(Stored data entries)
· · ·

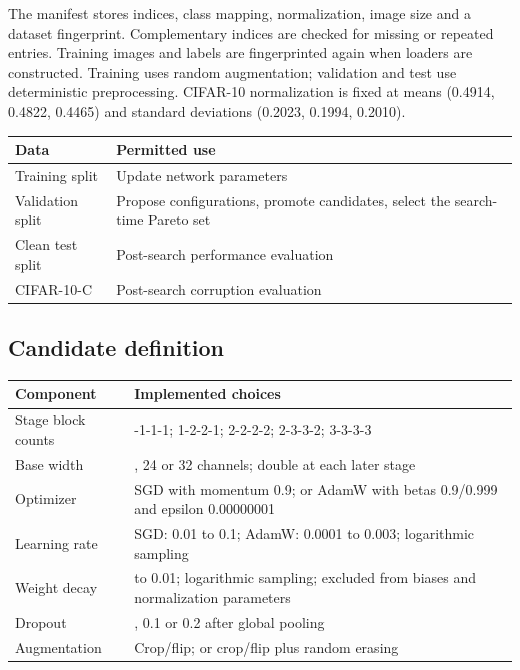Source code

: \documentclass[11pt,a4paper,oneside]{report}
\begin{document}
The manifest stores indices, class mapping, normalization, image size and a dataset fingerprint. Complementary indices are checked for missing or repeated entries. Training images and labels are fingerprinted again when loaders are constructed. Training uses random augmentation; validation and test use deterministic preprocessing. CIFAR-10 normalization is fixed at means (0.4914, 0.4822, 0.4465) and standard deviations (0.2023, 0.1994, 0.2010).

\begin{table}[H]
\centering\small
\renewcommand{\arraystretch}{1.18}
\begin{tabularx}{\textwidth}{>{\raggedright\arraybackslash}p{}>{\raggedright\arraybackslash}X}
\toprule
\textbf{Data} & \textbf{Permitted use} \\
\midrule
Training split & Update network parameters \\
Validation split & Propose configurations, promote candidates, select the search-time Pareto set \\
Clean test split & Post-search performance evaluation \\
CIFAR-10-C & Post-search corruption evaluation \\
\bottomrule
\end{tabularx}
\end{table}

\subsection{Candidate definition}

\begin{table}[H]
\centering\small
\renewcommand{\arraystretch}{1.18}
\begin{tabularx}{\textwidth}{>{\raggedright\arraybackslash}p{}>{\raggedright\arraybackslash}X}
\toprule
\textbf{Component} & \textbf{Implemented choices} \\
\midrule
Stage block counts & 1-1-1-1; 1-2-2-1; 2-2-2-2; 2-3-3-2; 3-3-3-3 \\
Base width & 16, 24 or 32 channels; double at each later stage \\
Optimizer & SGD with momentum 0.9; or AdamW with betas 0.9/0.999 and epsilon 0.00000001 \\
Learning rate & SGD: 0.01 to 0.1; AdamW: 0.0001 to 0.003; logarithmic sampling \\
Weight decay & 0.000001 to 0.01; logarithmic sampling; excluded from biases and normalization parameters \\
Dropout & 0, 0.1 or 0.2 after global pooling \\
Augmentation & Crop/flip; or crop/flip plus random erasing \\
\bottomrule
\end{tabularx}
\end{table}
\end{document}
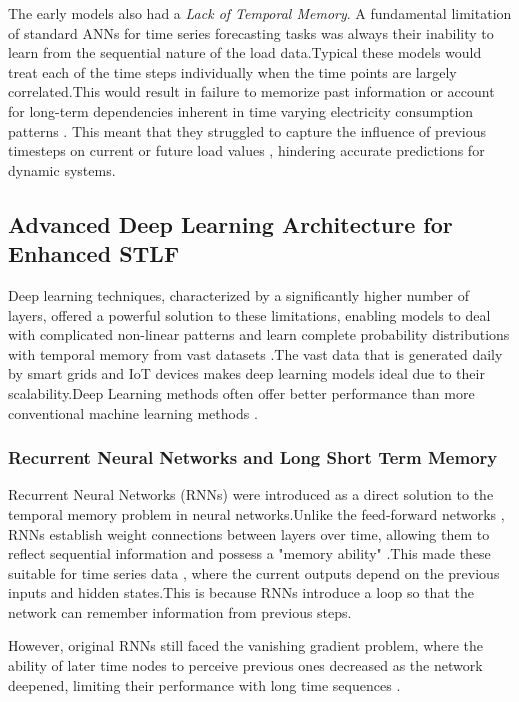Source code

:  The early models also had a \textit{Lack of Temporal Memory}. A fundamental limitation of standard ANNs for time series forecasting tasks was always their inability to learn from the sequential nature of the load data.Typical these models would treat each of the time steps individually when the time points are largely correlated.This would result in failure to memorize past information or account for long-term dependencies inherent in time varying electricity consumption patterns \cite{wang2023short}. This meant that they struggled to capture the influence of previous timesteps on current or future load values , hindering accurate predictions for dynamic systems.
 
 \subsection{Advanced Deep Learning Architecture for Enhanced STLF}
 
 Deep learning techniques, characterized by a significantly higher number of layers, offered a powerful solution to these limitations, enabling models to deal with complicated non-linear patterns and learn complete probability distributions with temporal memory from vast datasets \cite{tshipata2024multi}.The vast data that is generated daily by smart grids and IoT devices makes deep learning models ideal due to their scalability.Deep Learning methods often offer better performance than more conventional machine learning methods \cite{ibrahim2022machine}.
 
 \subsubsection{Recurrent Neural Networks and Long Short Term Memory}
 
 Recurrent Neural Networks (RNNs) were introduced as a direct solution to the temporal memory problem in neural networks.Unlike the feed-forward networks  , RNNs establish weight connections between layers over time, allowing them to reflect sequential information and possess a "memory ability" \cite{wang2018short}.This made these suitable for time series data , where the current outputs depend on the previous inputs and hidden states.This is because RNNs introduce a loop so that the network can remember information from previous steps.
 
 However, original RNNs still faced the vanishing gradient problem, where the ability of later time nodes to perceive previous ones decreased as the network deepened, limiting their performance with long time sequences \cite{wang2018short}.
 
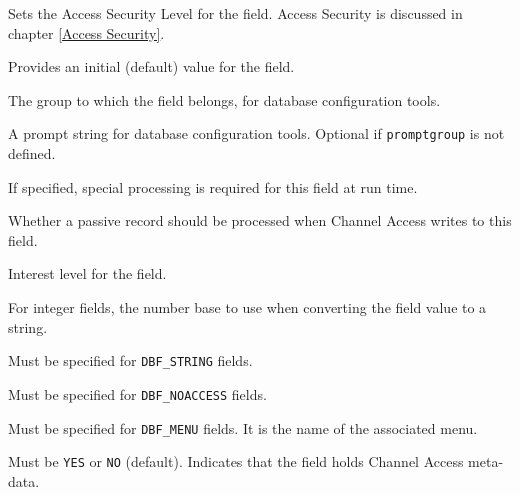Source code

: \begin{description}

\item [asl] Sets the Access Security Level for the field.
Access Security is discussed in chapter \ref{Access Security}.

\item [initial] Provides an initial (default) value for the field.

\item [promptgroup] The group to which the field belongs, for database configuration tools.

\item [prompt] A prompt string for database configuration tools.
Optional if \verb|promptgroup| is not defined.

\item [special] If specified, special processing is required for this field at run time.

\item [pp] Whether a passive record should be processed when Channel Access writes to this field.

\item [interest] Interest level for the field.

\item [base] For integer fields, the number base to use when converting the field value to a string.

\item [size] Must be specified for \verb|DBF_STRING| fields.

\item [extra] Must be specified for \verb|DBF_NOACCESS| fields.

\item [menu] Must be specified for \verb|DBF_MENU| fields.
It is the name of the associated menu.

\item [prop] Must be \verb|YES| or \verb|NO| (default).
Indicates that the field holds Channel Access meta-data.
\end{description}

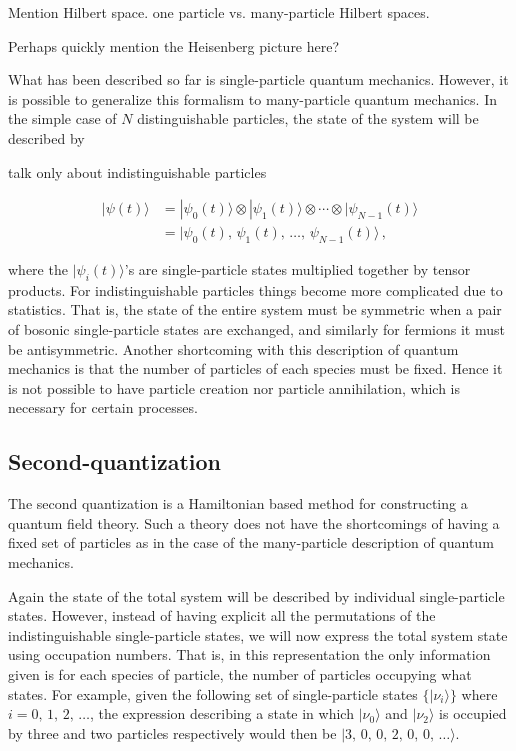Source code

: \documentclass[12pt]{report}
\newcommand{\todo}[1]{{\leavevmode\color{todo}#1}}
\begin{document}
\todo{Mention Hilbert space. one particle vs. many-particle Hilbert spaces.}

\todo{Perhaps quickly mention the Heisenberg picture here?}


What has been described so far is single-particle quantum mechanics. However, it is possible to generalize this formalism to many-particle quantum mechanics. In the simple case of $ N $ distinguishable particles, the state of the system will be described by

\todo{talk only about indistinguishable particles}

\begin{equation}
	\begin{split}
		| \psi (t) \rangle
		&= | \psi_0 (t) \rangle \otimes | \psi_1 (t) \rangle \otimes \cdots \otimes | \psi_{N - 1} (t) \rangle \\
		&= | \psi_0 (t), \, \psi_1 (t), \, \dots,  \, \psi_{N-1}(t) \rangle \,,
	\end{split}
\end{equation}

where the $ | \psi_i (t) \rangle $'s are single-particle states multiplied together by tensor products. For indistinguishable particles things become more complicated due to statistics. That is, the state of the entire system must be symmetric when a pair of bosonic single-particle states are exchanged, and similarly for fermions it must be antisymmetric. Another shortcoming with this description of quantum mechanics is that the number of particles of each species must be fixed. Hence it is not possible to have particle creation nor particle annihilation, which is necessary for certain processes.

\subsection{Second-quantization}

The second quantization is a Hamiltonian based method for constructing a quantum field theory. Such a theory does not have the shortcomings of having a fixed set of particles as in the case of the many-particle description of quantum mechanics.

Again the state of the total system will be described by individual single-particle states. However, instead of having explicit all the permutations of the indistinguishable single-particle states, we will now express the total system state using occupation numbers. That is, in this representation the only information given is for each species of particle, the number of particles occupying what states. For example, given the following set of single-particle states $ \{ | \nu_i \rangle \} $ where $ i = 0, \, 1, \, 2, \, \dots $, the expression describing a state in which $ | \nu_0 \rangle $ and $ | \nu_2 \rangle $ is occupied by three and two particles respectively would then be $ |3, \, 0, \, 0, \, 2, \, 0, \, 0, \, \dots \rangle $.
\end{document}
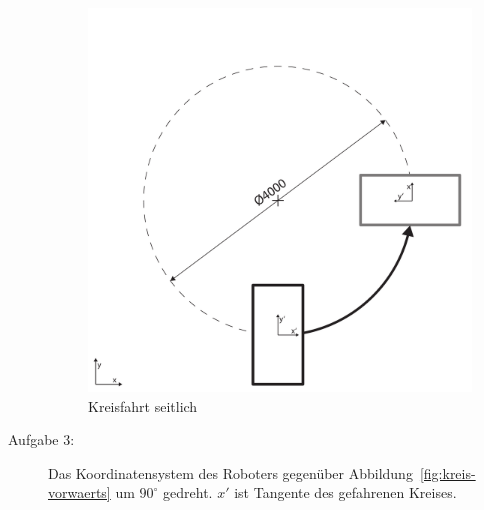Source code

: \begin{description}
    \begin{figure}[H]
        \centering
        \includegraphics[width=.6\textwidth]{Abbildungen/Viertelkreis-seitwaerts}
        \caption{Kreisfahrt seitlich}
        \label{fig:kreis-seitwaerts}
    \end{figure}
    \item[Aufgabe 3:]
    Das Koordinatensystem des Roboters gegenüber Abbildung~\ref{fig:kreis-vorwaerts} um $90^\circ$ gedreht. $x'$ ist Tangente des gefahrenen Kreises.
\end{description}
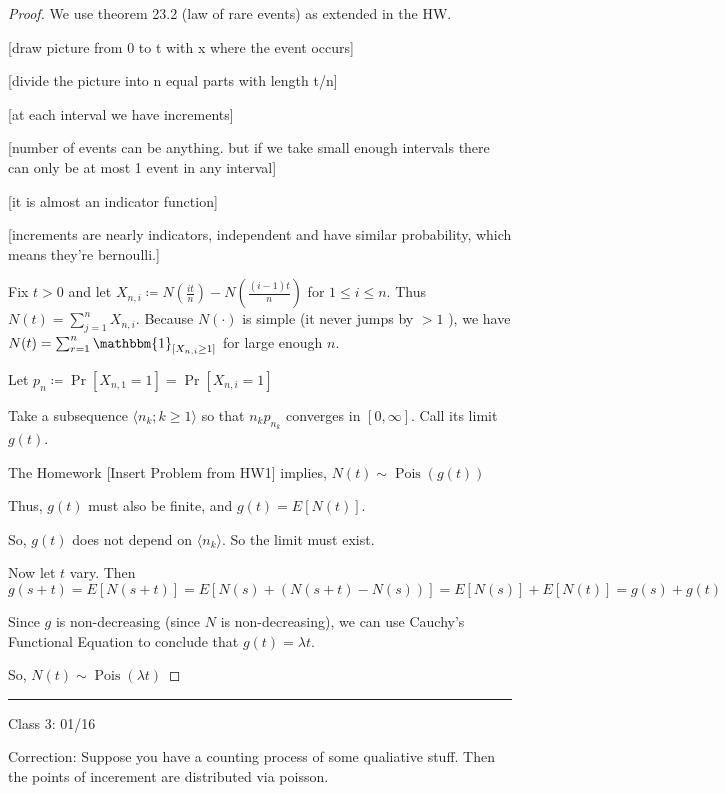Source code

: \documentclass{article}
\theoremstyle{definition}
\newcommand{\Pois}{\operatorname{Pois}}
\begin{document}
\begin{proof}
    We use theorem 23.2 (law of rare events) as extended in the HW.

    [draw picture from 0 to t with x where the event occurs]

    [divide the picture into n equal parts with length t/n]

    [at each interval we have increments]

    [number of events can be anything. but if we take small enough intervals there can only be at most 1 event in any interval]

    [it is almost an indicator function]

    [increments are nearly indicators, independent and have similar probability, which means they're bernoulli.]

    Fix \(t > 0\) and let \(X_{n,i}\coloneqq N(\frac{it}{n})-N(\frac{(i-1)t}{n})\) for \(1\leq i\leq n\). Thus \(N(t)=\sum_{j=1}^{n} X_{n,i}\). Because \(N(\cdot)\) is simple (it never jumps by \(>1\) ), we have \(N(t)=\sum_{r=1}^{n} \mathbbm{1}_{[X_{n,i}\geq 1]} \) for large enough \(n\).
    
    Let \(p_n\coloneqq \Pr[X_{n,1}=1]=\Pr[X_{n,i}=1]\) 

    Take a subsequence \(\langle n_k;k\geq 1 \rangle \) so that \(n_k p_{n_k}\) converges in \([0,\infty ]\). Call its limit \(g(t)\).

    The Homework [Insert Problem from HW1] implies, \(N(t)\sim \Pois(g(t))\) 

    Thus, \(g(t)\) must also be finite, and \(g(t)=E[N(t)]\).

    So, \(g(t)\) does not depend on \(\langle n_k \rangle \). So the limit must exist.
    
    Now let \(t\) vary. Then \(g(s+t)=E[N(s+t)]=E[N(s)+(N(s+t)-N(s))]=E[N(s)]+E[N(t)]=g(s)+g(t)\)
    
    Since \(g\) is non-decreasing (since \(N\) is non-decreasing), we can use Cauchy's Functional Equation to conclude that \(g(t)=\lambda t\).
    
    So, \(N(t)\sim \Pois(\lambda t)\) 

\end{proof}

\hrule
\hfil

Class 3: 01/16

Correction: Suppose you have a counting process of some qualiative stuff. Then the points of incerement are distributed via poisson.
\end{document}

· · ·

What is expected: Out of the entries above, write out only the lines between the line holding "for \verb|DBF_STRING| fields." and the line holding "or \verb|NO| (default).", inclusive, each exactly as given.

Exercise output:
\item [size] Must be specified for \verb|DBF_STRING| fields.

\item [extra] Must be specified for \verb|DBF_NOACCESS| fields.

\item [menu] Must be specified for \verb|DBF_MENU| fields.
It is the name of the associated menu.

\item [prop] Must be \verb|YES| or \verb|NO| (default).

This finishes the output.